*Activity*
Which lines below contain "PowerBI"? Pull them out.

════════

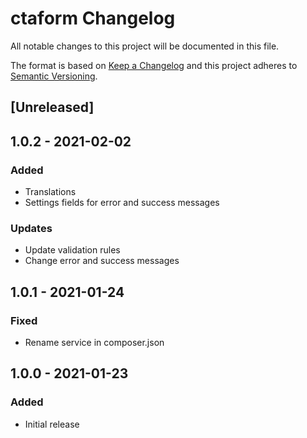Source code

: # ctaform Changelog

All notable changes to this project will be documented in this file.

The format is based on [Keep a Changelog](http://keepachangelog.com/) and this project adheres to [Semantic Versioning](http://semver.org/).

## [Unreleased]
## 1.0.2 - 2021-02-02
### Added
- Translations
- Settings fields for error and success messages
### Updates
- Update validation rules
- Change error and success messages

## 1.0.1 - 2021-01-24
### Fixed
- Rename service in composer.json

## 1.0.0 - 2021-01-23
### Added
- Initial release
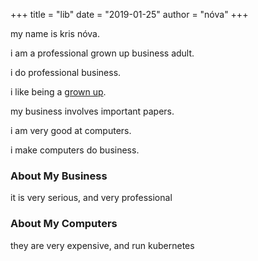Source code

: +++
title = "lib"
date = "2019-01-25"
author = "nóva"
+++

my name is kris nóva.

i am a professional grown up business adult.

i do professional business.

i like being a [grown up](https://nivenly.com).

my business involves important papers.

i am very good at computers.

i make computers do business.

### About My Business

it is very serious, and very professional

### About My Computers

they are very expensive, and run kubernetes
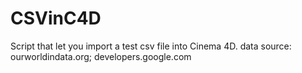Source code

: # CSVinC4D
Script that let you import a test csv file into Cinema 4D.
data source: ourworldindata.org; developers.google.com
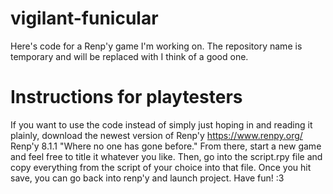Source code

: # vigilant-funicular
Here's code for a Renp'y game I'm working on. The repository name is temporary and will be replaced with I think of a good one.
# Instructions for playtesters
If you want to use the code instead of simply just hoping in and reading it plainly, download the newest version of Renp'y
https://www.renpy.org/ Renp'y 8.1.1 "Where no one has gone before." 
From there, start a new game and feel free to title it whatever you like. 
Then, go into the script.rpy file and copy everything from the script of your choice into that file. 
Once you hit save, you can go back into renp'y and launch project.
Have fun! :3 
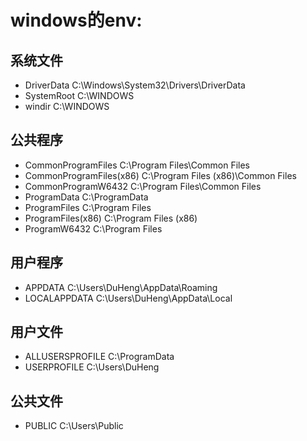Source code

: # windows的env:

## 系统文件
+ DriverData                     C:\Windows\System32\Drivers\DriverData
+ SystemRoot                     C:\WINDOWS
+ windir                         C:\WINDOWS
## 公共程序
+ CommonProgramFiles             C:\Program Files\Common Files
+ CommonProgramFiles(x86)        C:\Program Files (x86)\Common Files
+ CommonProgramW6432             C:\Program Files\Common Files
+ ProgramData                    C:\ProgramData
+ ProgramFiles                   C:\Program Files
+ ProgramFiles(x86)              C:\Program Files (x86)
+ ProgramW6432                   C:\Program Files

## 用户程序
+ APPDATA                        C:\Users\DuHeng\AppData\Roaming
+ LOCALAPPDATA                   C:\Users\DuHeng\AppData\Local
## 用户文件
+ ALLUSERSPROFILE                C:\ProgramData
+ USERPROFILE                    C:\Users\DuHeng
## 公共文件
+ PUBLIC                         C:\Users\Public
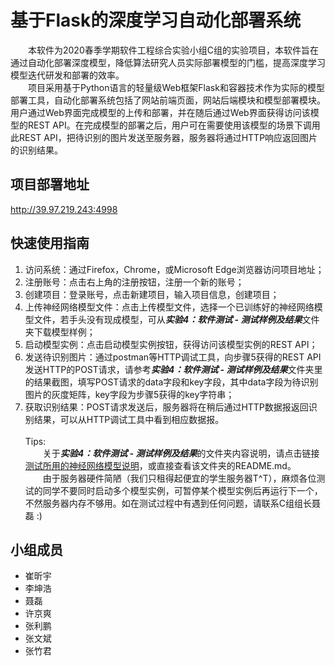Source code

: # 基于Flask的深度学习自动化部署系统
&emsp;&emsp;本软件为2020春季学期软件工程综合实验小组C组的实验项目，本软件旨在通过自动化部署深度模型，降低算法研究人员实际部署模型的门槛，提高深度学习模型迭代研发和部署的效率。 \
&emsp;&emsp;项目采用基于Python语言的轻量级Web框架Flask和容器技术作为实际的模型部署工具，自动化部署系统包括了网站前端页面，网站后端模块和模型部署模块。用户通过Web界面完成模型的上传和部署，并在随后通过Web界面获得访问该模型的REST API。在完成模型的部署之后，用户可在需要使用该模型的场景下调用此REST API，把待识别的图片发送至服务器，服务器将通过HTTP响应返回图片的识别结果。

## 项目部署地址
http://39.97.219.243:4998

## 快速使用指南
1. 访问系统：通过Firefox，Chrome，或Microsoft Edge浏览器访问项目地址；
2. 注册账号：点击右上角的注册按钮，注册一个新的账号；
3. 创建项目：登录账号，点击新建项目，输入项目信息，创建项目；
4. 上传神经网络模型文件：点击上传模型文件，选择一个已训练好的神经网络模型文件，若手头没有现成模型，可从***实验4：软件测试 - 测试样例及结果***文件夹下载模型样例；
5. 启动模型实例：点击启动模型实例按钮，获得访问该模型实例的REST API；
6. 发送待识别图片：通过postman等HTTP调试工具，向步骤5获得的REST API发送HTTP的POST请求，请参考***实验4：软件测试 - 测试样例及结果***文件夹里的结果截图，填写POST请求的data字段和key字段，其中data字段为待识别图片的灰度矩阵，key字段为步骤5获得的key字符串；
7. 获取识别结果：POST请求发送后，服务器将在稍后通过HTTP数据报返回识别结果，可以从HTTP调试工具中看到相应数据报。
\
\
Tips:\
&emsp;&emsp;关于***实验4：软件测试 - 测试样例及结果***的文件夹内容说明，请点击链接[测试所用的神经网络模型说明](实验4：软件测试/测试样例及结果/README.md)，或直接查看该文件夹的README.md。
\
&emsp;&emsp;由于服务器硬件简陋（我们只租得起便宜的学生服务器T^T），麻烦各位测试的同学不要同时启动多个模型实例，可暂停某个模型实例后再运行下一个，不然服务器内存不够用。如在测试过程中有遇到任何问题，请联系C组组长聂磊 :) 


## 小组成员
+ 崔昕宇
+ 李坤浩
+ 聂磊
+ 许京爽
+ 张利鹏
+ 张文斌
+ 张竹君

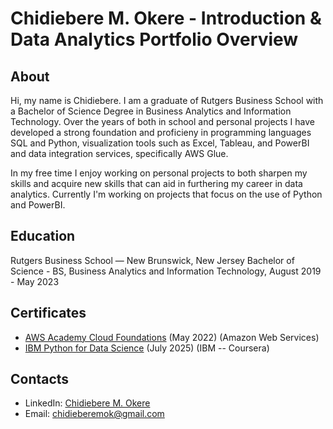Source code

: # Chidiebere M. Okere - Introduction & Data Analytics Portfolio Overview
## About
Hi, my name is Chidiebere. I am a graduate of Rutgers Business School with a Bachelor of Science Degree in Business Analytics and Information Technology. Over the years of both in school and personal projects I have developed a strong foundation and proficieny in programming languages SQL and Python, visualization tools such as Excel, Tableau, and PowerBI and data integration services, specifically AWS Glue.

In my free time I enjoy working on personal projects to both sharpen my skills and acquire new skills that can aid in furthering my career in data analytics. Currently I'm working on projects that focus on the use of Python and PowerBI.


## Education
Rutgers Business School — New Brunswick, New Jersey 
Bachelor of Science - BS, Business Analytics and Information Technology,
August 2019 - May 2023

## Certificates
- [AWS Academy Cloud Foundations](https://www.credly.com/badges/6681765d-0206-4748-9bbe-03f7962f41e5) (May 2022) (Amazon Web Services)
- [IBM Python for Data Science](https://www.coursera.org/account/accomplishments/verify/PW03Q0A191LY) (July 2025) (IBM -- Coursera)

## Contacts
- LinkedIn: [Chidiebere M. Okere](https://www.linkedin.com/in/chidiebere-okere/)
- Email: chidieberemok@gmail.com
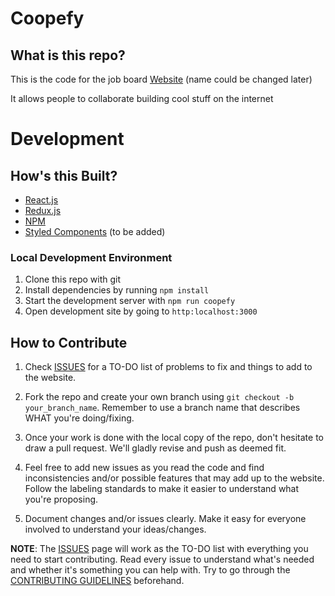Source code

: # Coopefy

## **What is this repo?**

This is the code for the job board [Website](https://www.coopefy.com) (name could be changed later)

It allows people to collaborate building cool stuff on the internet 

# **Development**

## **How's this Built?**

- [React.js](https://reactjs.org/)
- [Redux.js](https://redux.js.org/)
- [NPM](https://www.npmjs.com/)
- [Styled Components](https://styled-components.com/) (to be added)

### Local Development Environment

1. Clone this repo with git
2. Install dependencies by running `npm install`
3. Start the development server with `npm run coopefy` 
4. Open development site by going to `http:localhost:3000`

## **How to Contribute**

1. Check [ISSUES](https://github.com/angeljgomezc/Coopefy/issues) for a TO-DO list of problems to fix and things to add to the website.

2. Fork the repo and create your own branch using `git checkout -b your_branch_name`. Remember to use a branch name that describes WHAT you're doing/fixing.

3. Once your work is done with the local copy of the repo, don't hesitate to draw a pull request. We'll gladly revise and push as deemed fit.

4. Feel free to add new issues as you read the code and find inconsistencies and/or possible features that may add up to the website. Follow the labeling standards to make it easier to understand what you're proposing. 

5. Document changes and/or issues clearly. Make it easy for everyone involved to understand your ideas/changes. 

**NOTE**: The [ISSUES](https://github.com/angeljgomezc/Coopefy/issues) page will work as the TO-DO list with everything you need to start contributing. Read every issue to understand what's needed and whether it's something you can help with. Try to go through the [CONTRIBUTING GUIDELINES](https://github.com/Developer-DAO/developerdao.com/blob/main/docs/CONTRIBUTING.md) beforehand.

════════

*Your response*
Hi, my name is Chidiebere. I am a graduate of Rutgers Business School with a Bachelor of Science Degree in Business Analytics and Information Technology. Over the years of both in school and personal projects I have developed a strong foundation and proficieny in programming languages SQL and Python, visualization tools such as Excel, Tableau, and PowerBI and data integration services, specifically AWS Glue.
In my free time I enjoy working on personal projects to both sharpen my skills and acquire new skills that can aid in furthering my career in data analytics. Currently I'm working on projects that focus on the use of Python and PowerBI.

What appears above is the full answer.